▸ TRY IT
Go through the data and copy each line where the string "textbf" appears.

▸ DATA SECTION
%%

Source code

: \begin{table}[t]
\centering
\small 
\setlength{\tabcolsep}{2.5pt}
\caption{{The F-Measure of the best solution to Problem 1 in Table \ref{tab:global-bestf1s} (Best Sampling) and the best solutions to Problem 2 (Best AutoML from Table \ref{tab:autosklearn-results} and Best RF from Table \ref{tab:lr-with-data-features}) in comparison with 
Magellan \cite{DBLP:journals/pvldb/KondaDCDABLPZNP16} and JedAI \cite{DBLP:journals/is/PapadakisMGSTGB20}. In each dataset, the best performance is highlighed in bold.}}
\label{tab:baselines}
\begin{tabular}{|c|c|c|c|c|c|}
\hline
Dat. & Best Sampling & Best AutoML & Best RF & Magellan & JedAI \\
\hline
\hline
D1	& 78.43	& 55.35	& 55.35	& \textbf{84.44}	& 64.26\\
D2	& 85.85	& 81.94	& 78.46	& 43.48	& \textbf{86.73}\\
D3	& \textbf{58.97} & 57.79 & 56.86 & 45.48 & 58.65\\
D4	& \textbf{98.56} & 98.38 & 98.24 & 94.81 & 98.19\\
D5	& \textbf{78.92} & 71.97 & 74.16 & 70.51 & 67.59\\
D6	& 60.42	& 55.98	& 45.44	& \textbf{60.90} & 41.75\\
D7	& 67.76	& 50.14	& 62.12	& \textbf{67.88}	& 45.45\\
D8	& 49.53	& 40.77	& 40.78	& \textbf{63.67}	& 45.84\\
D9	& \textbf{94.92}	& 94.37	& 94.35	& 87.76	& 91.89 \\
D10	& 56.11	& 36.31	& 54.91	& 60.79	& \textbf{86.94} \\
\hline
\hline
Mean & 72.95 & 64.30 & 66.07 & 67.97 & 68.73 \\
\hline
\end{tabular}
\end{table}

%%

▸ TASK SOLUTION
D1	& 78.43	& 55.35	& 55.35	& \textbf{84.44}	& 64.26\\
D2	& 85.85	& 81.94	& 78.46	& 43.48	& \textbf{86.73}\\
D3	& \textbf{58.97} & 57.79 & 56.86 & 45.48 & 58.65\\
D4	& \textbf{98.56} & 98.38 & 98.24 & 94.81 & 98.19\\
D5	& \textbf{78.92} & 71.97 & 74.16 & 70.51 & 67.59\\
D6	& 60.42	& 55.98	& 45.44	& \textbf{60.90} & 41.75\\
D7	& 67.76	& 50.14	& 62.12	& \textbf{67.88}	& 45.45\\
D8	& 49.53	& 40.77	& 40.78	& \textbf{63.67}	& 45.84\\
D9	& \textbf{94.92}	& 94.37	& 94.35	& 87.76	& 91.89 \\
D10	& 56.11	& 36.31	& 54.91	& 60.79	& \textbf{86.94} \\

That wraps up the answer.